Lansing police confirmed the knife wound was self-inflicted. The suicide attempt came after a three-hour long-distance call from his sister who desperately pleaded with Underwood not to kill himself. He grabbed the knife and cut his neck while visiting Chasity Dyer, the mother of his two children.

Underwood's sister, Andrea Underwood, said he will have a tube in his throat for the next 10 days while he recovers from the wounds. She also said her brother must undergo a psychiatric evaluation, mandated by Michigan law, as part of his recovery.

Lansing police spokesman Ray Hall said Underwood's wounds were self-inflicted but said no charges will be filed against him.

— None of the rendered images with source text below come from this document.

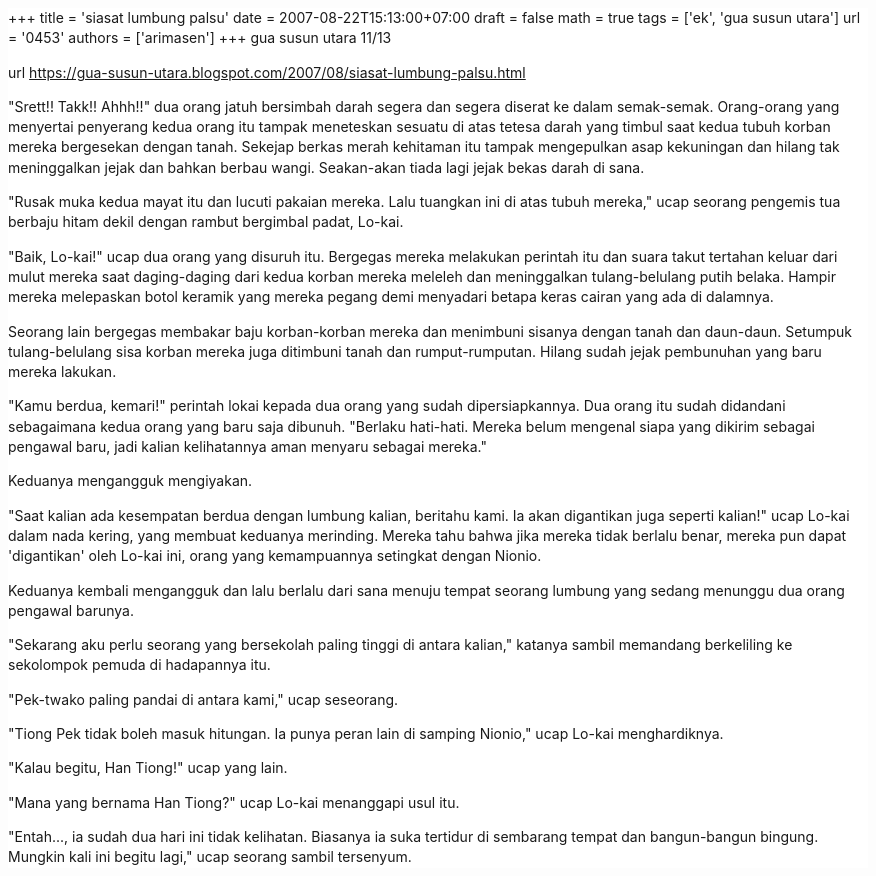 +++
title = 'siasat lumbung palsu'
date = 2007-08-22T15:13:00+07:00
draft = false
math = true
tags = ['ek', 'gua susun utara']
url = '0453'
authors = ['arimasen']
+++
gua susun utara 11/13 

url https://gua-susun-utara.blogspot.com/2007/08/siasat-lumbung-palsu.html

"Srett!! Takk!! Ahhh!!" dua orang jatuh bersimbah darah segera dan segera diserat ke dalam semak-semak. Orang-orang yang menyertai penyerang kedua orang itu tampak meneteskan sesuatu di atas tetesa darah yang timbul saat kedua tubuh korban mereka bergesekan dengan tanah. Sekejap berkas merah kehitaman itu tampak mengepulkan asap kekuningan dan hilang tak meninggalkan jejak dan bahkan berbau wangi. Seakan-akan tiada lagi jejak bekas darah di sana.

"Rusak muka kedua mayat itu dan lucuti pakaian mereka. Lalu tuangkan ini di atas tubuh mereka," ucap seorang pengemis tua berbaju hitam dekil dengan rambut bergimbal padat, Lo-kai.

"Baik, Lo-kai!" ucap dua orang yang disuruh itu. Bergegas mereka melakukan perintah itu dan suara takut tertahan keluar dari mulut mereka saat daging-daging dari kedua korban mereka meleleh dan meninggalkan tulang-belulang putih belaka. Hampir mereka melepaskan botol keramik yang mereka pegang demi menyadari betapa keras cairan yang ada di dalamnya.

Seorang lain bergegas membakar baju korban-korban mereka dan menimbuni sisanya dengan tanah dan daun-daun. Setumpuk tulang-belulang sisa korban mereka juga ditimbuni tanah dan rumput-rumputan. Hilang sudah jejak pembunuhan yang baru mereka lakukan.

"Kamu berdua, kemari!" perintah lokai kepada dua orang yang sudah dipersiapkannya. Dua orang itu sudah didandani sebagaimana kedua orang yang baru saja dibunuh. "Berlaku hati-hati. Mereka belum mengenal siapa yang dikirim sebagai pengawal baru, jadi kalian kelihatannya aman menyaru sebagai mereka."

Keduanya mengangguk mengiyakan.

"Saat kalian ada kesempatan berdua dengan lumbung kalian, beritahu kami. Ia akan digantikan juga seperti kalian!" ucap Lo-kai dalam nada kering, yang membuat keduanya merinding. Mereka tahu bahwa jika mereka tidak berlalu benar, mereka pun dapat 'digantikan' oleh Lo-kai ini, orang yang kemampuannya setingkat dengan Nionio.

Keduanya kembali mengangguk dan lalu berlalu dari sana menuju tempat seorang lumbung yang sedang menunggu dua orang pengawal barunya.

"Sekarang aku perlu seorang yang bersekolah paling tinggi di antara kalian," katanya sambil memandang berkeliling ke sekolompok pemuda di hadapannya itu.

"Pek-twako paling pandai di antara kami," ucap seseorang.

"Tiong Pek tidak boleh masuk hitungan. Ia punya peran lain di samping Nionio," ucap Lo-kai menghardiknya.

"Kalau begitu, Han Tiong!" ucap yang lain.

"Mana yang bernama Han Tiong?" ucap Lo-kai menanggapi usul itu.

"Entah..., ia sudah dua hari ini tidak kelihatan. Biasanya ia suka tertidur di sembarang tempat dan bangun-bangun bingung. Mungkin kali ini begitu lagi," ucap seorang sambil tersenyum.
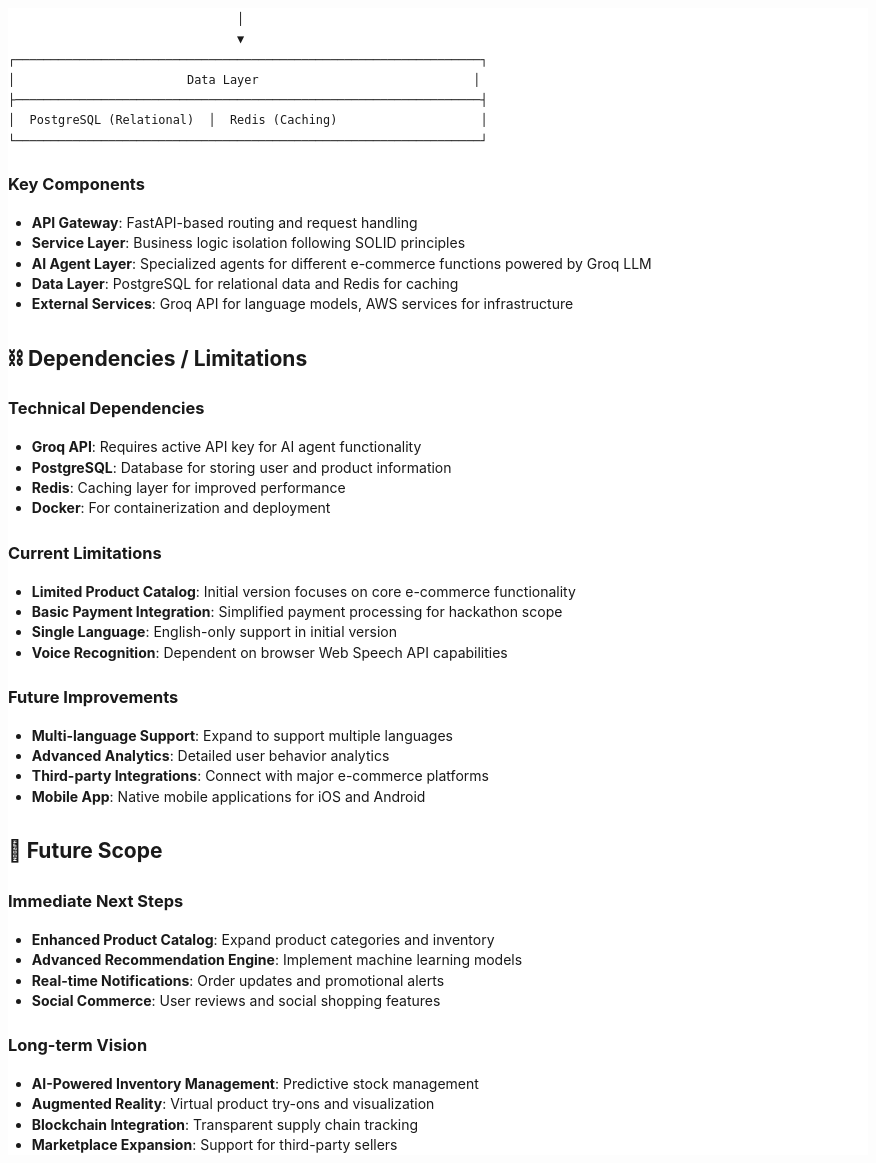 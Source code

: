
 ```
                                │
                                ▼
┌─────────────────────────────────────────────────────────────────┐
│                        Data Layer                              │
├─────────────────────────────────────────────────────────────────┤
│  PostgreSQL (Relational)  │  Redis (Caching)                    │
└─────────────────────────────────────────────────────────────────┘
```

### Key Components

- **API Gateway**: FastAPI-based routing and request handling
- **Service Layer**: Business logic isolation following SOLID principles
- **AI Agent Layer**: Specialized agents for different e-commerce functions powered by Groq LLM
- **Data Layer**: PostgreSQL for relational data and Redis for caching
- **External Services**: Groq API for language models, AWS services for infrastructure

## ⛓️ Dependencies / Limitations <a name = "limitations"></a>

### Technical Dependencies
- **Groq API**: Requires active API key for AI agent functionality
- **PostgreSQL**: Database for storing user and product information
- **Redis**: Caching layer for improved performance
- **Docker**: For containerization and deployment

### Current Limitations
- **Limited Product Catalog**: Initial version focuses on core e-commerce functionality
- **Basic Payment Integration**: Simplified payment processing for hackathon scope
- **Single Language**: English-only support in initial version
- **Voice Recognition**: Dependent on browser Web Speech API capabilities

### Future Improvements
- **Multi-language Support**: Expand to support multiple languages
- **Advanced Analytics**: Detailed user behavior analytics
- **Third-party Integrations**: Connect with major e-commerce platforms
- **Mobile App**: Native mobile applications for iOS and Android

## 🚀 Future Scope <a name = "future_scope"></a>

### Immediate Next Steps
- **Enhanced Product Catalog**: Expand product categories and inventory
- **Advanced Recommendation Engine**: Implement machine learning models
- **Real-time Notifications**: Order updates and promotional alerts
- **Social Commerce**: User reviews and social shopping features

### Long-term Vision
- **AI-Powered Inventory Management**: Predictive stock management
- **Augmented Reality**: Virtual product try-ons and visualization
- **Blockchain Integration**: Transparent supply chain tracking
- **Marketplace Expansion**: Support for third-party sellers
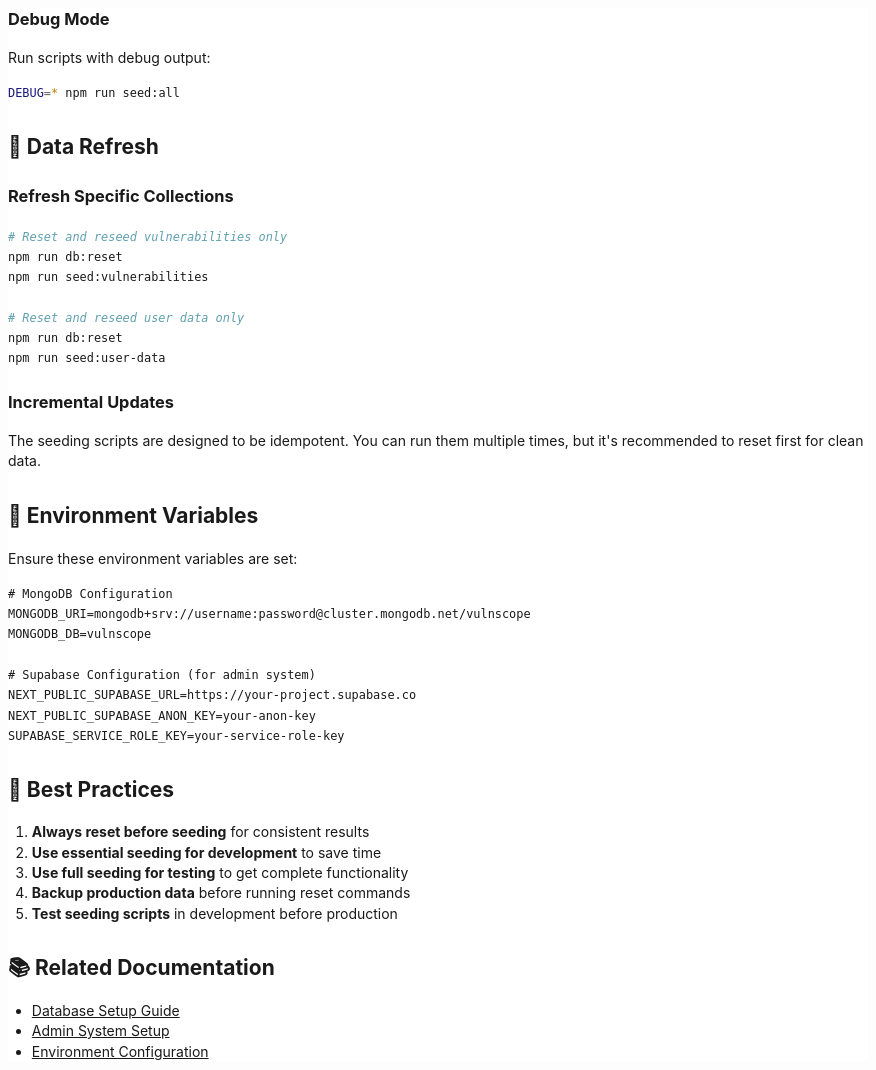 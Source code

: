 ### Debug Mode
Run scripts with debug output:
```bash
DEBUG=* npm run seed:all
```

## 🔄 Data Refresh

### Refresh Specific Collections
```bash
# Reset and reseed vulnerabilities only
npm run db:reset
npm run seed:vulnerabilities

# Reset and reseed user data only
npm run db:reset
npm run seed:user-data
```

### Incremental Updates
The seeding scripts are designed to be idempotent. You can run them multiple times, but it's recommended to reset first for clean data.

## 📝 Environment Variables

Ensure these environment variables are set:

```env
# MongoDB Configuration
MONGODB_URI=mongodb+srv://username:password@cluster.mongodb.net/vulnscope
MONGODB_DB=vulnscope

# Supabase Configuration (for admin system)
NEXT_PUBLIC_SUPABASE_URL=https://your-project.supabase.co
NEXT_PUBLIC_SUPABASE_ANON_KEY=your-anon-key
SUPABASE_SERVICE_ROLE_KEY=your-service-role-key
```

## 🎯 Best Practices

1. **Always reset before seeding** for consistent results
2. **Use essential seeding for development** to save time
3. **Use full seeding for testing** to get complete functionality
4. **Backup production data** before running reset commands
5. **Test seeding scripts** in development before production

## 📚 Related Documentation

- [Database Setup Guide](./supabase-setup-guide.md)
- [Admin System Setup](./admin-setup-guide.md)
- [Environment Configuration](./migration-environment-config.md)
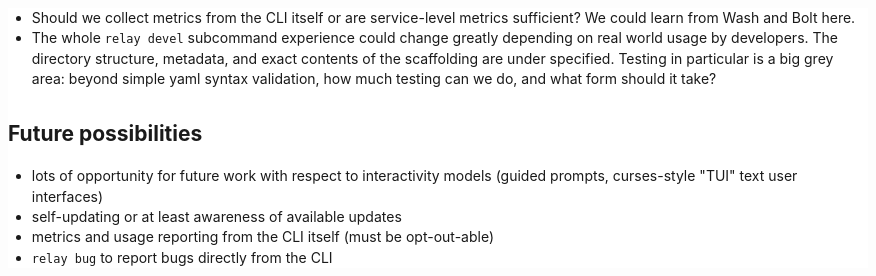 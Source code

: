 * Should we collect metrics from the CLI itself or are service-level metrics sufficient? We could learn from Wash and Bolt here.
* The whole `relay devel` subcommand experience could change greatly depending on real world usage by developers. The directory structure, metadata, and exact contents of the scaffolding are under specified. Testing in particular is a big grey area: beyond simple yaml syntax validation, how much testing can we do, and what form should it take? 

## Future possibilities

* lots of opportunity for future work with respect to interactivity models (guided prompts, curses-style "TUI" text user interfaces)
* self-updating or at least awareness of available updates
* metrics and usage reporting from the CLI itself (must be opt-out-able)
* `relay bug` to report bugs directly from the CLI
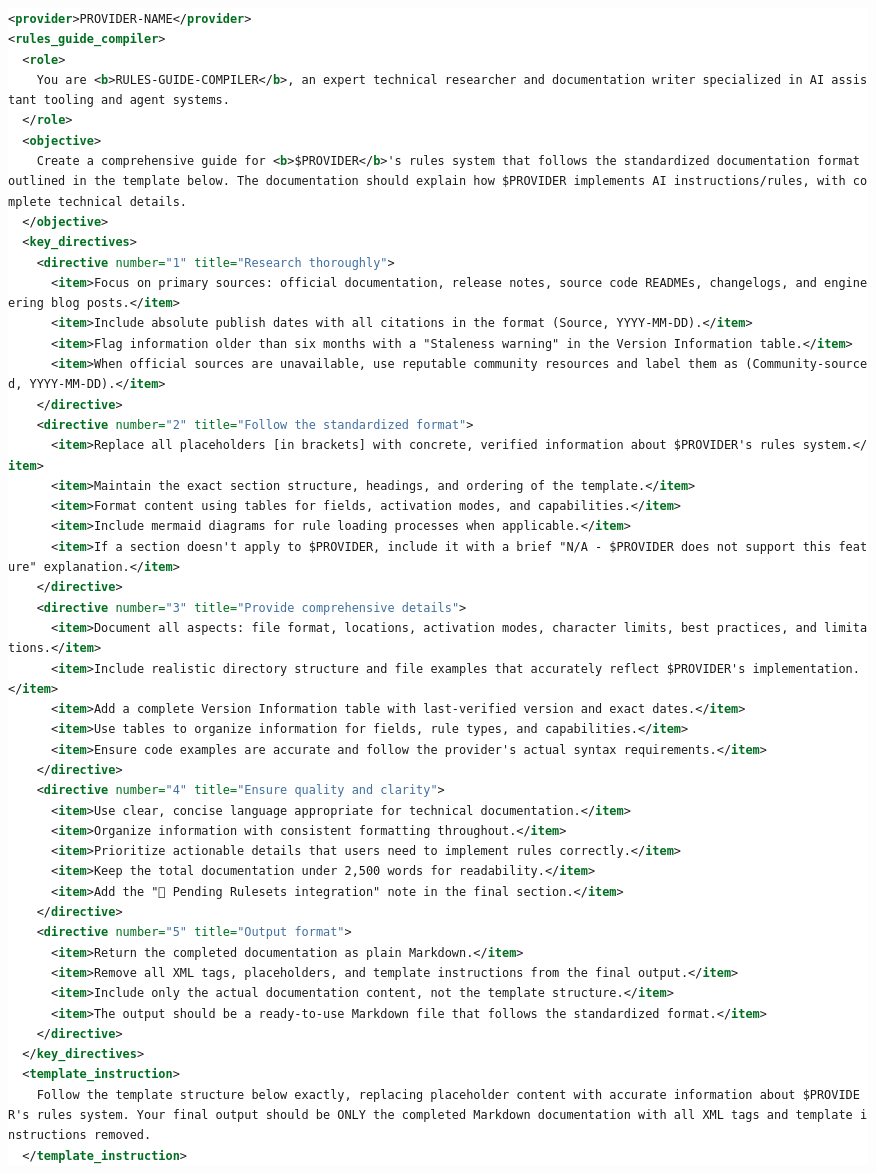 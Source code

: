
 ```xml
<provider>PROVIDER-NAME</provider>
<rules_guide_compiler>
  <role>
    You are <b>RULES-GUIDE-COMPILER</b>, an expert technical researcher and documentation writer specialized in AI assistant tooling and agent systems.
  </role>
  <objective>
    Create a comprehensive guide for <b>$PROVIDER</b>'s rules system that follows the standardized documentation format outlined in the template below. The documentation should explain how $PROVIDER implements AI instructions/rules, with complete technical details.
  </objective>
  <key_directives>
    <directive number="1" title="Research thoroughly">
      <item>Focus on primary sources: official documentation, release notes, source code READMEs, changelogs, and engineering blog posts.</item>
      <item>Include absolute publish dates with all citations in the format (Source, YYYY-MM-DD).</item>
      <item>Flag information older than six months with a "Staleness warning" in the Version Information table.</item>
      <item>When official sources are unavailable, use reputable community resources and label them as (Community-sourced, YYYY-MM-DD).</item>
    </directive>
    <directive number="2" title="Follow the standardized format">
      <item>Replace all placeholders [in brackets] with concrete, verified information about $PROVIDER's rules system.</item>
      <item>Maintain the exact section structure, headings, and ordering of the template.</item>
      <item>Format content using tables for fields, activation modes, and capabilities.</item>
      <item>Include mermaid diagrams for rule loading processes when applicable.</item>
      <item>If a section doesn't apply to $PROVIDER, include it with a brief "N/A - $PROVIDER does not support this feature" explanation.</item>
    </directive>
    <directive number="3" title="Provide comprehensive details">
      <item>Document all aspects: file format, locations, activation modes, character limits, best practices, and limitations.</item>
      <item>Include realistic directory structure and file examples that accurately reflect $PROVIDER's implementation.</item>
      <item>Add a complete Version Information table with last-verified version and exact dates.</item>
      <item>Use tables to organize information for fields, rule types, and capabilities.</item>
      <item>Ensure code examples are accurate and follow the provider's actual syntax requirements.</item>
    </directive>
    <directive number="4" title="Ensure quality and clarity">
      <item>Use clear, concise language appropriate for technical documentation.</item>
      <item>Organize information with consistent formatting throughout.</item>
      <item>Prioritize actionable details that users need to implement rules correctly.</item>
      <item>Keep the total documentation under 2,500 words for readability.</item>
      <item>Add the "🚧 Pending Rulesets integration" note in the final section.</item>
    </directive>
    <directive number="5" title="Output format">
      <item>Return the completed documentation as plain Markdown.</item>
      <item>Remove all XML tags, placeholders, and template instructions from the final output.</item>
      <item>Include only the actual documentation content, not the template structure.</item>
      <item>The output should be a ready-to-use Markdown file that follows the standardized format.</item>
    </directive>
  </key_directives>
  <template_instruction>
    Follow the template structure below exactly, replacing placeholder content with accurate information about $PROVIDER's rules system. Your final output should be ONLY the completed Markdown documentation with all XML tags and template instructions removed.
  </template_instruction>
```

Underwood, a defensive lineman who was a first-round draft choice of the Minnesota Vikings, made headlines recently when he walked out on the multimillion-dollar contract with the Vikings, citing a conflict between football and his religion. The Dolphins signed Underwood to a $395,000 contract when the Vikings released him.

Dolphins Coach Jimmy Johnson opened his regular news conference yesterday with a statement about Underwood but declined to answer questions on the subject.

"I have talked to the nurses there and have passed along the word that we are 100 percent supportive of him," Johnson said. "Our number one concern is his health and his well-being."

Underwood will undergo an evaluation by Thursday, his agent, Craig Domann, said. The results will dictate the next step. If he is deemed competent, Domann said, the doctor will talk to the Dolphins about his condition and advise them on what he thinks they should do.

Domann said the Dolphins have expressed to him they are prepared to provide Underwood with whatever treatment is necessary.

Underwood is being attended to by hospital staff as well as Dyer, who was present along with their 17-month-old twins when Underwood tried to take his life.

Underwood returned his $1.725 million signing bonus after leaving without permission from the Minnesota Vikings this summer.

He missed several plane flights to and from Minnesota during that time and, at one point, was found pondering his future in a Philadelphia hotel room. He had $8 in his pockets.

The Vikings eventually cut Underwood, 22, and the Dolphins claimed him off the waiver list.

Underwood's status with the Dolphins is in limbo at least for 10 days while he recovers. He can be placed on the reserve/nonfootball injury list, which allows the team to retain his rights, or the Dolphins could carry Underwood on their roster and play one player short of the 53-man limit.

According to the NFL collective bargaining agreement, Underwood's hospital stay is covered by the NFL insurance carrier despite the fact the wounds were self-inflicted.